I believe we should consider actively putting questions that don't have adequate details and information that are needed to provide a satisfactory answer "on hold". Historically, we were quite lenient on questions that didn't have enough details and didn't close them right away on the hopes that OP would edit the details in.

But this workflow is horribly broken and more often than not, that's exactly what is not happening. Questions lie around on the site for months together without enough information to answer them. And OP will not be active either. Maybe we should start to put them "on hold" first and then reopen them when they have enough details. This workflow should work better since the system now automatically adds recently closed and edited questions in the reopen queue.

  1. Restricting the asking privileges to registered users

I think this little tweak to our system would do a world of good. For a start,

- it would keep away a decent chunk of spam posts
- _prevent drive-by users_ from posting their questions and then fleeing the site
- tremendously decrease the chance of a user losing access to their cookie-based accounts thereby avoiding anonymous edits from OP or non-answers posted by OP from another account to provide further information. 
  1. Downvoting incomplete questions so they fall to the bottom

    This probably would help on multiple folds.
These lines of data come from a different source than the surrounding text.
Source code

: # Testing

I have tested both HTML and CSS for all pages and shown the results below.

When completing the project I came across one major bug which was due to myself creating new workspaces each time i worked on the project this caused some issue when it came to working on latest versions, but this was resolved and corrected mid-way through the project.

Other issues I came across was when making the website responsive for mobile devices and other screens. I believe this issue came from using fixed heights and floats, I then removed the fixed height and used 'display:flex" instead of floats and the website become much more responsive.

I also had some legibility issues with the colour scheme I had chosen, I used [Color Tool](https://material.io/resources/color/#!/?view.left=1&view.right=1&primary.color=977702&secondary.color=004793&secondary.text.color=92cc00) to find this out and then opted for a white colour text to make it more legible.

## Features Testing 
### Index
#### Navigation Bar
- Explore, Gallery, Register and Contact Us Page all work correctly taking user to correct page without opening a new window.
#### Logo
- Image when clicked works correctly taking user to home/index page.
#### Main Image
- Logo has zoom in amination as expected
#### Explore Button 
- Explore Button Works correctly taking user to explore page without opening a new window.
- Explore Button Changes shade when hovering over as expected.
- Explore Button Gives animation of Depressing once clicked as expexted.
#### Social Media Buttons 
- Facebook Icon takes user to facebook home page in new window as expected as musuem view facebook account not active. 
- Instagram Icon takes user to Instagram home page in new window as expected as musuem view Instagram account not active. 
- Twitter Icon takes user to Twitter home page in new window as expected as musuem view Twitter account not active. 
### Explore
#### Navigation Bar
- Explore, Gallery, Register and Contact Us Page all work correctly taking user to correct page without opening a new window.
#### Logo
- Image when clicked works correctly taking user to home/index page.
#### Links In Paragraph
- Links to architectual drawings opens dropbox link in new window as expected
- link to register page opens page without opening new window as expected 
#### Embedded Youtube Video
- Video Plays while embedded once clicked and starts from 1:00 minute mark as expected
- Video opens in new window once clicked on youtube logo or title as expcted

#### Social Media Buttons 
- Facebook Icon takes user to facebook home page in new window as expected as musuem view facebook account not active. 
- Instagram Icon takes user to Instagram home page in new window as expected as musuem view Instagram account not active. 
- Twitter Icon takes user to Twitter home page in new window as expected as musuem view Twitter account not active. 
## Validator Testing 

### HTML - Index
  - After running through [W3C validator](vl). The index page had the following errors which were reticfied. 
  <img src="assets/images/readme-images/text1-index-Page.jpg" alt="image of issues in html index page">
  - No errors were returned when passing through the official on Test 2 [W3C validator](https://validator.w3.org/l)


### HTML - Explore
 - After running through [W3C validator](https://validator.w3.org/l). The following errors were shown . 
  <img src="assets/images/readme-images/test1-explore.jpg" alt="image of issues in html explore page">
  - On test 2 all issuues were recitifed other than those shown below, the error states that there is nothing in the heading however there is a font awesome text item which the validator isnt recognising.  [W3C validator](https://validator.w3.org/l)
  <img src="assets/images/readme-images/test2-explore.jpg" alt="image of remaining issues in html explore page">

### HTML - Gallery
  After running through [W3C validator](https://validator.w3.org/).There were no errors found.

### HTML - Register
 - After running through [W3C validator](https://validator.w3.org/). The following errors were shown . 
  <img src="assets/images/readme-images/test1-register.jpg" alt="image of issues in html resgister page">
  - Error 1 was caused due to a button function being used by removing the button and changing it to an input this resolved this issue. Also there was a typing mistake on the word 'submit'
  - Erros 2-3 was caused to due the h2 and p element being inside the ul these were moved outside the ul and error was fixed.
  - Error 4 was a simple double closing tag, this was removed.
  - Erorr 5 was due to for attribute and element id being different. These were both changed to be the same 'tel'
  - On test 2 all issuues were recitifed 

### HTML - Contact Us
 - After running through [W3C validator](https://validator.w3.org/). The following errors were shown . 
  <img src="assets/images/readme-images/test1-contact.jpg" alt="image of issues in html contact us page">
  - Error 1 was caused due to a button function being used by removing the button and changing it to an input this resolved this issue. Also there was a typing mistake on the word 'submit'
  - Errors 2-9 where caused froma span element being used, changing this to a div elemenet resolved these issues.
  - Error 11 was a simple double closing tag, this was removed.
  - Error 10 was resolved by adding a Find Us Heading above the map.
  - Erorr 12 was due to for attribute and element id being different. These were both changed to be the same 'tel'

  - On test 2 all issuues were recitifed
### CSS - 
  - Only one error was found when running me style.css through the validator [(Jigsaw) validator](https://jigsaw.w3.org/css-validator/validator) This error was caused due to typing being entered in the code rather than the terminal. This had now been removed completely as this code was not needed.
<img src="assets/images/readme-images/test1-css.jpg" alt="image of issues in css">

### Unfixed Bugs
Now, if you are one of those good people not comfortable with downvoting questions because "it is not the right/best/kind/nice thing to do", I think we should start putting the best interests of the community first instead of sacrificing the community at all.

  1. Inviting and encouraging 'experts' to answer questions

It is a known secret that most of the questions we receive right now are either very mundane or highly specific. Maybe all we need is more people in each of the specific field answering those questions.
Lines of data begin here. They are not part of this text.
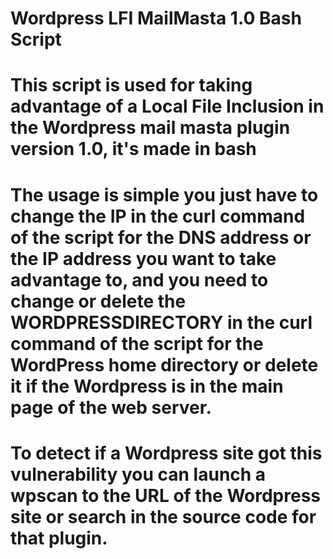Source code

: # Wordpress LFI MailMasta 1.0 Bash Script

# This script is used for taking advantage of a Local File Inclusion in the Wordpress mail masta plugin version 1.0, it's made in bash

# The usage is simple you just have to change the IP in the curl command of the script for the DNS address or the IP address you want to take advantage to, and you need to change or delete the WORDPRESSDIRECTORY in the curl command of the script for the WordPress home directory or delete it if the Wordpress is in the main page of the web server.

# To detect if a Wordpress site got this vulnerability you can launch a wpscan to the URL of the Wordpress site or search in the source code for that plugin.
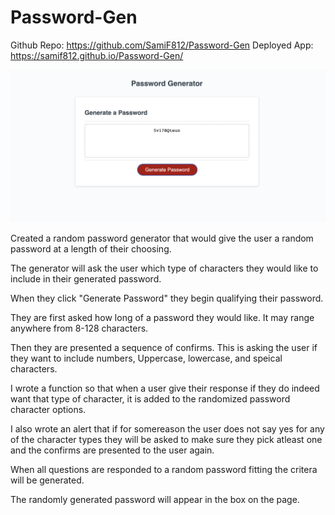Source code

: # Password-Gen
Github Repo: https://github.com/SamiF812/Password-Gen
Deployed App: https://samif812.github.io/Password-Gen/

![Password-gen](./Assets/Password-gen.png)










Created a random password generator that would give the user a random password at a length of their choosing.

The generator will ask the user which type of characters they would like to include in their generated password.

When they click "Generate Password" they begin qualifying their password.

They are first asked how long of a password they would like. It may range anywhere from 8-128 characters.

Then they are presented a sequence of confirms. This is asking the user if they want to include numbers, Uppercase, lowercase, and speical characters.

I wrote a function so that when a user give their response if they do indeed want that type of character, it is added to the randomized password character options.

I also wrote an alert that if for somereason the user does not say yes for any of the character types they will be asked to make sure they pick atleast one and the confirms are presented to the user again.

When all questions are responded to a random password fitting the critera will be generated.

The randomly generated password will appear in the box on the page.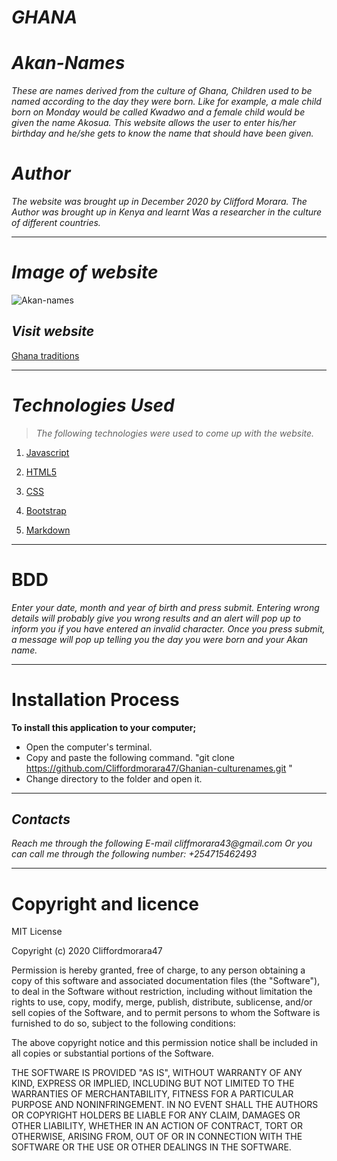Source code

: # _GHANA_
# _Akan-Names_
_These are names derived from the culture of Ghana, Children used to be named according to the day they were born. Like for example, a male child born on Monday would be called Kwadwo and a female child would be given the name Akosua. This website allows the user to enter his/her birthday and he/she gets to know the name that should have been given._

# _Author_
_The website was brought up in December 2020 by Clifford Morara. The Author  was brought up in Kenya and learnt Was a researcher in the culture of different countries._
***


# _Image of website_
![Akan-names](screenshot.png "culture")
 
 ## _Visit website_
 [Ghana traditions](https://cliffordmorara47.github.io/Landing-page/ "culture")
 ***

 # _Technologies Used_
 >_The following technologies were used to come up with the website._

 1. [Javascript](https://en.wikipedia.org/wiki/JavaScript "JS")

 2. [HTML5](https://en.wikipedia.org/wiki/HTML5 "Hypertext")

 3. [CSS](https://en.wikipedia.org/wiki/CSS "stylesheet")

 4. [Bootstrap](https://getbootstrap.com/ "bootstrap")
 5. [Markdown](https://en.wikipedia.org/wiki/Markdown "README.md")
 ***

# BDD
_Enter your date, month and year of birth and press submit. Entering wrong details will probably give you wrong results and an alert will pop up to inform you if you have entered an invalid character. Once you press submit, a message will pop up telling you the day you were born and your Akan name._

***

# Installation Process
**To install this application to your computer;**

- Open the computer's terminal.
- Copy and paste the following command.  "git clone https://github.com/Cliffordmorara47/Ghanian-culturenames.git "
- Change directory to the folder and open it.
***

## _Contacts_
_Reach me through the following E-mail cliffmorara43@gmail.com_
_Or you can call me through the following number: +254715462493_

---
# Copyright and licence

MIT License

Copyright (c) 2020 Cliffordmorara47

Permission is hereby granted, free of charge, to any person obtaining a copy
of this software and associated documentation files (the "Software"), to deal
in the Software without restriction, including without limitation the rights
to use, copy, modify, merge, publish, distribute, sublicense, and/or sell
copies of the Software, and to permit persons to whom the Software is
furnished to do so, subject to the following conditions:

The above copyright notice and this permission notice shall be included in all
copies or substantial portions of the Software.

THE SOFTWARE IS PROVIDED "AS IS", WITHOUT WARRANTY OF ANY KIND, EXPRESS OR
IMPLIED, INCLUDING BUT NOT LIMITED TO THE WARRANTIES OF MERCHANTABILITY,
FITNESS FOR A PARTICULAR PURPOSE AND NONINFRINGEMENT. IN NO EVENT SHALL THE
AUTHORS OR COPYRIGHT HOLDERS BE LIABLE FOR ANY CLAIM, DAMAGES OR OTHER
LIABILITY, WHETHER IN AN ACTION OF CONTRACT, TORT OR OTHERWISE, ARISING FROM,
OUT OF OR IN CONNECTION WITH THE SOFTWARE OR THE USE OR OTHER DEALINGS IN THE
SOFTWARE.
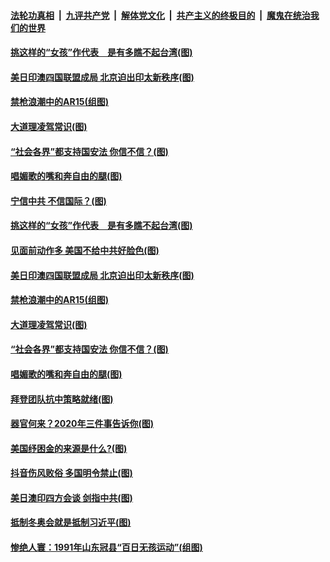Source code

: 

####  [法轮功真相](../../../../basic/blob/master/README.md?t=03181331) &nbsp;|&nbsp; [九评共产党](../../../../9ping.md/blob/master/README.md?t=03181331) &nbsp;|&nbsp; [解体党文化](../../../../jtdwh.md/blob/master/README.md?t=03181331)  &nbsp;|&nbsp; [共产主义的终极目的](../../../../gczydzjmd.md/blob/master/README.md?t=03181331) &nbsp;|&nbsp; [魔鬼在统治我们的世界](../../../../mgztzwmdsj.md/blob/master/README.md?t=03181331) 

#### [挑这样的“女孩”作代表　是有多瞧不起台湾(图)](../pages/p4/965915.md?t=03181331) 

#### [美日印澳四国联盟成局 北京迫出印太新秩序(图)](../pages/p4/965912.md?t=03181331) 

#### [禁枪浪潮中的AR15(组图)](../pages/p4/965804.md?t=03181331) 

#### [大道理凌驾常识(图)](../pages/p4/965795.md?t=03181331) 

#### [“社会各界”都支持国安法 你信不信？(图)](../pages/p4/965794.md?t=03181331) 

#### [唱媚歌的嘴和奔自由的腿(图)](../pages/p4/965793.md?t=03181331) 

#### [宁信中共 不信国际？(图)](../pages/p4/965917.md?t=03181331) 

#### [挑这样的“女孩”作代表　是有多瞧不起台湾(图)](../pages/p4/965915.md?t=03181331) 

#### [见面前动作多 美国不给中共好脸色(图)](../pages/p4/965914.md?t=03181331) 

#### [美日印澳四国联盟成局 北京迫出印太新秩序(图)](../pages/p4/965912.md?t=03181331) 




#### [禁枪浪潮中的AR15(组图)](../pages/p4/965804.md?t=03181331) 

#### [大道理凌驾常识(图)](../pages/p4/965795.md?t=03181331) 

#### [“社会各界”都支持国安法 你信不信？(图)](../pages/p4/965794.md?t=03181331) 

#### [唱媚歌的嘴和奔自由的腿(图)](../pages/p4/965793.md?t=03181331) 

#### [拜登团队抗中策略就绪(图)](../pages/p4/965791.md?t=03181331) 

#### [器官何来？2020年三件事告诉你(图)](../pages/p4/965790.md?t=03181331) 

#### [美国纾困金的来源是什么?(图)](../pages/p4/965749.md?t=03181331) 



#### [抖音伤风败俗 多国明令禁止(图)](../pages/p4/965696.md?t=03181331) 

#### [美日澳印四方会谈 剑指中共(图)](../pages/p4/965680.md?t=03181331) 

#### [抵制冬奥会就是抵制习近平(图)](../pages/p4/965677.md?t=03181331) 

#### [惨绝人寰：1991年山东冠县“百日无孩运动”(组图)](../pages/p4/965672.md?t=03181331)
Let me end of with another data query showing how askers compare with answers..

Number of users answering or questioning

Number of users answering or questioning


Answering Oli's concerns.

jokerdino's first three suggestions have problems:

  • Our existing policies stipulate quality... People ignore policy.
  • Forced registration won't float with SE and doesn't solve the problem of people asking bad questions.
  • Downvoting is just another way of cleaning. It's still time taken from members to review something.

We should always be trying to attract people in.

  • People may ignore policy. But that's not an argument for never enforcing one. Skeptics.SE expects a remarkably high standard (in comparison with the rest of Stack Exchange network sites) from their users and the general quality of the posts over there would tell you the fruits of enforcing such a quality policy.

  • Forced registration is not a new concept, not to Stack Exchange. Stack Overflow has it for a long time and Programmers.SE has required registration for quite some time now. And no single solution will overnight solve the problem of people asking bad questions and requiring registration will help prevent people easily losing access to their accounts and questions. This will be beneficial especially with mods no longer being able to merge user accounts at our discretion.

  • Now I am not sure why we are so averse to any form of cleaning. Downvoting is a form of cleaning (actually, I would call it sorting) and that's pretty much the reason why it's even there. And downvoting will help highlight good content. It may take some time from the reviewers (realistically speaking, voting costs you may be 10 seconds but the benefits are far reaching) but it will definitely help signal to the general audience that a post is not great.

When we are getting 180+ questions on average everyday, I am sure we can afford to keep some of the questions away. It is as much about keeping our community happy and healthy as it is about getting more people in.